Get 50 Mbps download speed for Rs. 500 only – we come across these ads frequently. Such type of ads attracts us a lot. But while browsing the websites, the same high-speed broadband connections sever the pages poorly. If we questioned them, they simply say it is not their fault, and they start blaming the servers of websites.
Most of the times we encounter bad gateways, DNS errors. Poor DNS servers located at ISP’s are the primary culprit for problems. But they don’t change. Airtel, Idea, Act Fiber, Vodafone, BSNL all the popular ISPs around the world need to maintain DNS servers to resolve the websites correctly.
How ISPs show websites?
Here I will explain DNS resolving in brief. Every website has a dedicated IP address and all the data that site contains will be stored at that IP address in the hosting company. But remembering the IP is a hard task for ordinary men. So while creating websites, webmasters link their domain name with the IP address they are using. Once they created a link in between Domain name and the IP address, their task finishes. Now it is the responsibility for ISP’s to update that name, with its actual IP, in their DNS servers.
For example:
computerera.co.in is the domain name
117.43.3.66 is the IP address
So when you typed computerera.co.in in your browser address bar, the data from the 117.43.3.66 loads in the background. If your ISP DNS server is faulty or overloaded or not updated properly, you may get DNS errors while browsing the computerera.co.in website.

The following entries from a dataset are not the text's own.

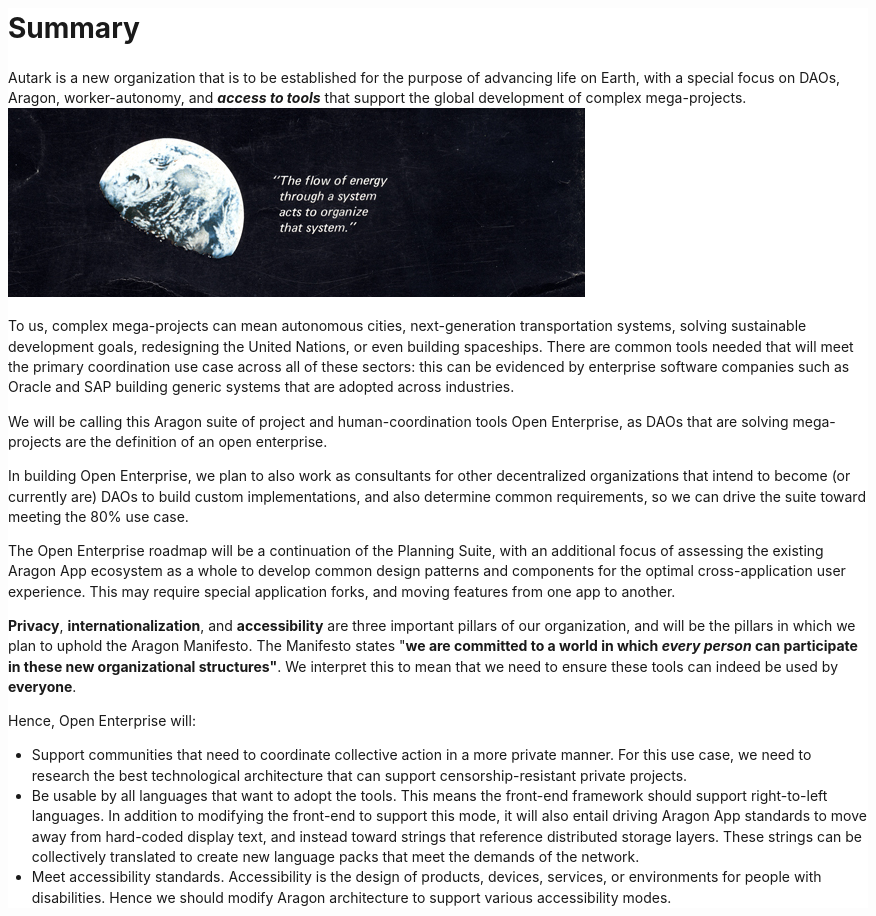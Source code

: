# Summary
Autark is a new organization that is to be established for the purpose of advancing life on Earth, with a special focus on DAOs, Aragon, worker-autonomy, and ***access to tools*** that support the global development of complex mega-projects.
![MotivationLOL](images/wholeearth.png "Let it flow BB")



To us, complex mega-projects can mean autonomous cities, next-generation transportation systems, solving sustainable development goals, redesigning the United Nations, or even building spaceships. There are common tools needed that will meet the primary coordination use case across all of these sectors: this can be evidenced by enterprise software companies such as Oracle and SAP building generic systems that are adopted across industries.

We will be calling this Aragon suite of project and human-coordination tools Open Enterprise, as DAOs that are solving mega-projects are the definition of an open enterprise. 

In building Open Enterprise, we plan to also work as consultants for other decentralized organizations that intend to become (or currently are) DAOs to build custom implementations, and also determine common requirements, so we can drive the suite toward meeting the 80% use case.

The Open Enterprise roadmap will be a continuation of the Planning Suite, with an additional focus of assessing the existing Aragon App ecosystem as a whole to develop common design patterns and components for the optimal cross-application user experience. This may require special application forks, and moving features from one app to another.

**Privacy**, **internationalization**, and **accessibility** are three important pillars of our organization, and will be the pillars in which we plan to uphold the Aragon Manifesto. The Manifesto states "**we are committed to a world in which _every person_ can participate in these new organizational structures"**. We interpret this to mean that we need to ensure these tools can indeed be used by **everyone**. 

Hence, Open Enterprise will:
- Support communities that need to coordinate collective action in a more private manner. For this use case, we need to research the best technological architecture that can support censorship-resistant private projects.
- Be usable by all languages that want to adopt the tools. This means the front-end framework should support right-to-left languages. In addition to modifying the front-end to support this mode, it will also entail driving Aragon App standards to move away from hard-coded display text, and instead toward strings that reference distributed storage layers. These strings can be collectively translated to create new language packs that meet the demands of the network.
- Meet accessibility standards. Accessibility is the design of products, devices, services, or environments for people with disabilities. Hence we should modify Aragon architecture to support various accessibility modes.
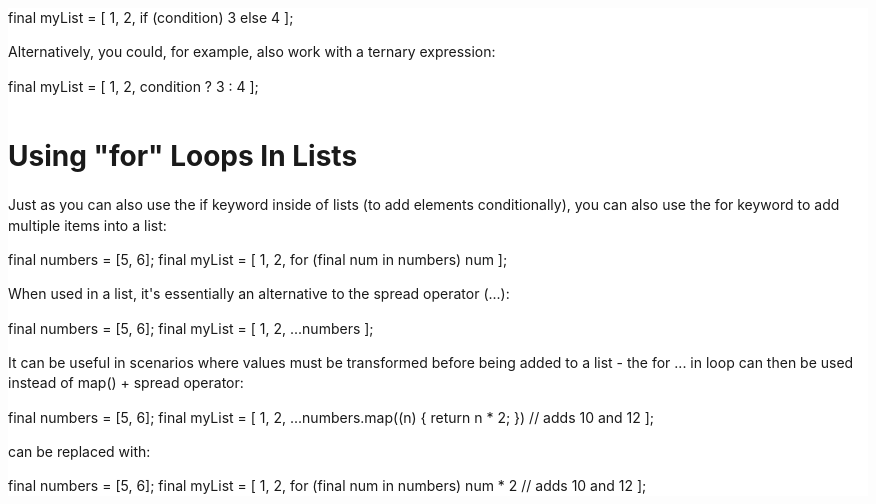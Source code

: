 final myList = [
  1,
  2,
  if (condition)
    3
  else
    4
];

Alternatively, you could, for example, also work with a ternary expression:

final myList = [
  1,
  2,
  condition ? 3 : 4
];

# Using "for" Loops In Lists

Just as you can also use the if keyword inside of lists (to add elements conditionally), you can also use the for keyword to add multiple items into a list:

final numbers = [5, 6];
final myList = [
  1,
  2,
  for (final num in numbers)
    num
];

When used in a list, it's essentially an alternative to the spread operator (...):

final numbers = [5, 6];
final myList = [
  1,
  2,
  ...numbers
];

It can be useful in scenarios where values must be transformed before being added to a list - the for ... in loop can then be used instead of map() + spread operator:

final numbers = [5, 6];
final myList = [
  1,
  2,
  ...numbers.map((n) {
    return n * 2; 
  }) // adds 10 and 12
];

can be replaced with:

final numbers = [5, 6];
final myList = [
  1,
  2,
  for (final num in numbers)
    num * 2 // adds 10 and 12
];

So, now you might be clear with why ISPs are creating issues while browsing the internet. Configuring the Google public DNS servers or other third-party servers will solve such problems to a certain extent.
Airtel Pathetic story
Now I discuss the Indian ISPs and the latest bitter experience I faced with them. To optimize & upgrade the server resources, I changed my server IP to the new one on 29th August 2016, 11 PM. Within 5 mins my website is live from US, UK, Australia VPN servers. After 30 mins, my Act Fibernet started to recognize my server new IP and started severing the site. But I failed to open site with my Airtel 4G mobile data until 30th August 2016, 10 PM. Not only Airtel, Idea, and few other ISPs also failed to reflect DNS records.
Surprisingly Reliance Jio started serving my website just within 2 hours. You can check the above screenshots captured one after another & confirm how worst Airtel is behaving after 20 hours of server migration.
For the end user and web developers, such type of incidents became familiar. But in the internet age, that too while comparing with the fast reflection from other companies ISP’s, the pathetic performance Indian ISP’s are showing is not excusable.